▶ What you need to do: What is needed here is every line of the records that includes "have".

▶ Records supplied:
== Segment start ==
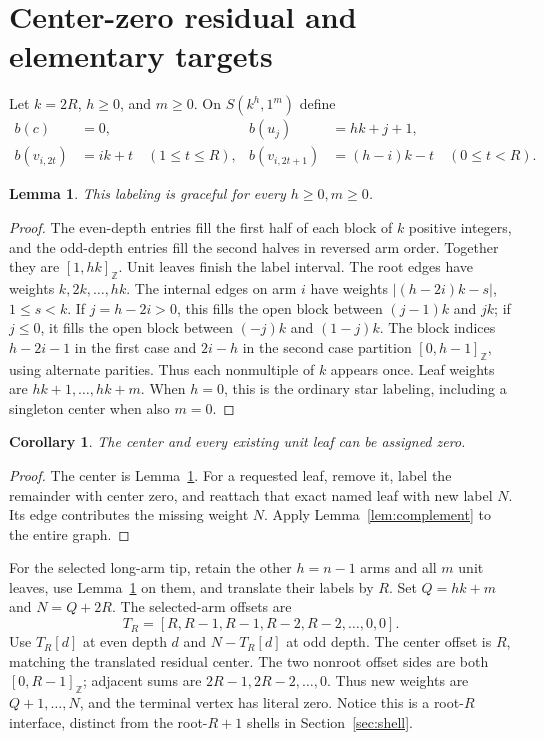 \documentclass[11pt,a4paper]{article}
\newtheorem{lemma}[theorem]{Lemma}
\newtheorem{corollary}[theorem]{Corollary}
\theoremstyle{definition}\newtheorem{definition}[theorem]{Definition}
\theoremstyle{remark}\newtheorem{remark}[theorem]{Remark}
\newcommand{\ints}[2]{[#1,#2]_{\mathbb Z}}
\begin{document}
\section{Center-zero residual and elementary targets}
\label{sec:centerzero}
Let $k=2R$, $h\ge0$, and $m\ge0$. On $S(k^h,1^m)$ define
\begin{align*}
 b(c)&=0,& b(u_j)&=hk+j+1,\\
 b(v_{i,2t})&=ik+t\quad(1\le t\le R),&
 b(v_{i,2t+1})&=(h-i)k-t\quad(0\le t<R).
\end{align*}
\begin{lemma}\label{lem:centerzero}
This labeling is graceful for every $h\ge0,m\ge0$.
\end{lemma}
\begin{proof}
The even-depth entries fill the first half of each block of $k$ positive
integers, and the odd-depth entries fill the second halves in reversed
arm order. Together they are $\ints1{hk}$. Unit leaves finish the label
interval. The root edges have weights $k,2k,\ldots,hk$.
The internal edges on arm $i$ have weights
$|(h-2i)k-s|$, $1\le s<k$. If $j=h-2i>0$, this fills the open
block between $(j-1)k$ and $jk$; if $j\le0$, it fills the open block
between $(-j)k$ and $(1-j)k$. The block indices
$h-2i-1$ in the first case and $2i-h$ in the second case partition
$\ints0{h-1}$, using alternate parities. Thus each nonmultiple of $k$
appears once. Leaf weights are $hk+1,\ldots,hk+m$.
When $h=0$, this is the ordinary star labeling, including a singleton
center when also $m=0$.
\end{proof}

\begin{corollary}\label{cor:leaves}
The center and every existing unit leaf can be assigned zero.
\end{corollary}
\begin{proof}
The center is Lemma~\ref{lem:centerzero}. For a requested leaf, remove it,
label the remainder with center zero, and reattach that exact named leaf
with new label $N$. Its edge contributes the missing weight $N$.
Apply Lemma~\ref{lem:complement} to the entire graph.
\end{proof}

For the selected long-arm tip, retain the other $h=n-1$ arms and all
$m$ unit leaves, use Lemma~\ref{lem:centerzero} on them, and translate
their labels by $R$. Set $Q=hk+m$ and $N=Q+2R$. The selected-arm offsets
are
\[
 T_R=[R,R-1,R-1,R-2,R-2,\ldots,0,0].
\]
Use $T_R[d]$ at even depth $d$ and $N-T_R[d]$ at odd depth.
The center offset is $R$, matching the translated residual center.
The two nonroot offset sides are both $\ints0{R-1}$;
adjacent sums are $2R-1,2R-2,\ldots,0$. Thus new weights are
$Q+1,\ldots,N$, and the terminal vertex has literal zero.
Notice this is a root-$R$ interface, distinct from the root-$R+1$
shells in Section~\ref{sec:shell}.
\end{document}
== Segment end ==
== Segment start ==
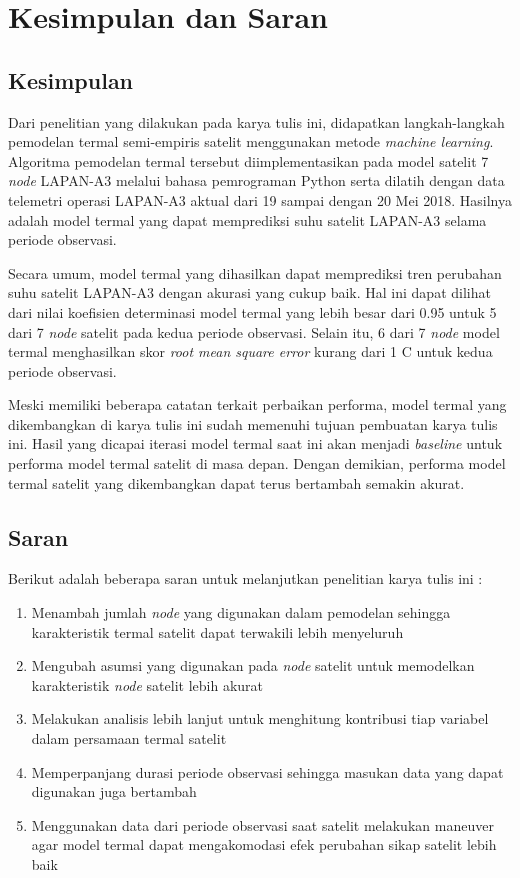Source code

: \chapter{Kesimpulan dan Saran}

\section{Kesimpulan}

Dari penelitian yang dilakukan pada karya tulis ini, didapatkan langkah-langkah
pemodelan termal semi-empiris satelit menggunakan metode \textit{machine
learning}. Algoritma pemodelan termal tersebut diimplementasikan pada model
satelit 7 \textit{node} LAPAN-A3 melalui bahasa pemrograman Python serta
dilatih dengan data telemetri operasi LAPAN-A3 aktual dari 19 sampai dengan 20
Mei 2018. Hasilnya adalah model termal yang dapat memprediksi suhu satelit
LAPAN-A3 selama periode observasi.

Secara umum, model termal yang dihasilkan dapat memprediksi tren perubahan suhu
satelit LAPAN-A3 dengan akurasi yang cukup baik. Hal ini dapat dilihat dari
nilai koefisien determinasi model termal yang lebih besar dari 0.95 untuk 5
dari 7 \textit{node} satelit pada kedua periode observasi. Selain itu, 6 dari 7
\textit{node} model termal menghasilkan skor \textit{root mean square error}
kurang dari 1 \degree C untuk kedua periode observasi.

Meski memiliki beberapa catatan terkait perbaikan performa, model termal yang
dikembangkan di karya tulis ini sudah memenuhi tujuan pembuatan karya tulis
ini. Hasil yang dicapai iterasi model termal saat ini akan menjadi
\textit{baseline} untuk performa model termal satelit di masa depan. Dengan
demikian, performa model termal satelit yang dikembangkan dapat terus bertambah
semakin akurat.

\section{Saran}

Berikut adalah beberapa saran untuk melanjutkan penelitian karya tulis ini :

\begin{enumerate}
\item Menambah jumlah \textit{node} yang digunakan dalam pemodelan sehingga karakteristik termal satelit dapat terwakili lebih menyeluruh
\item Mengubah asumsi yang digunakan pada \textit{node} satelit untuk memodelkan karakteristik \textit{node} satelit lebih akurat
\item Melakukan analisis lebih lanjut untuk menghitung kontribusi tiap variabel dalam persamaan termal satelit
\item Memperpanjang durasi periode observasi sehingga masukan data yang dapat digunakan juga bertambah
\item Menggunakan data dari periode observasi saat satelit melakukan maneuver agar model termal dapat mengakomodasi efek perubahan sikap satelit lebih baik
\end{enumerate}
== Segment end ==
== Segment start ==
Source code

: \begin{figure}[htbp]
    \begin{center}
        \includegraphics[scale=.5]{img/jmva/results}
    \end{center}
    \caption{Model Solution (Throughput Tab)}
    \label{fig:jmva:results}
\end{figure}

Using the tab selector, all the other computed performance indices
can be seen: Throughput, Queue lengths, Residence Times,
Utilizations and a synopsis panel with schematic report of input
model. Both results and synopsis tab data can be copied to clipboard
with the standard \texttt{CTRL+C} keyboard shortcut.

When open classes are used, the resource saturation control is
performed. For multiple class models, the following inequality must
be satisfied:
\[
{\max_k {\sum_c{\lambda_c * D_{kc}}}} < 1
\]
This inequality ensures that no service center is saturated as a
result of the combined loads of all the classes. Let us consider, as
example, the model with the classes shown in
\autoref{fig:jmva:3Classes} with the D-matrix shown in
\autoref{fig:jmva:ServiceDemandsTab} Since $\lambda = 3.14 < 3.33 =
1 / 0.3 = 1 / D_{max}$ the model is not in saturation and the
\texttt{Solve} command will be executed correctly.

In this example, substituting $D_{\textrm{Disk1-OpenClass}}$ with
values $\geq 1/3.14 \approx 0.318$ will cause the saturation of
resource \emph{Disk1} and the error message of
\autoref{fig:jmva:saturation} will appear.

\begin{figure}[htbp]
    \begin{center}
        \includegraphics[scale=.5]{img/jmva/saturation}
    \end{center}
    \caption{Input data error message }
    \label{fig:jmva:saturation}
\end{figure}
== Segment end ==
▶ Answer below:
interval. The root edges have weights $k,2k,\ldots,hk$.
The internal edges on arm $i$ have weights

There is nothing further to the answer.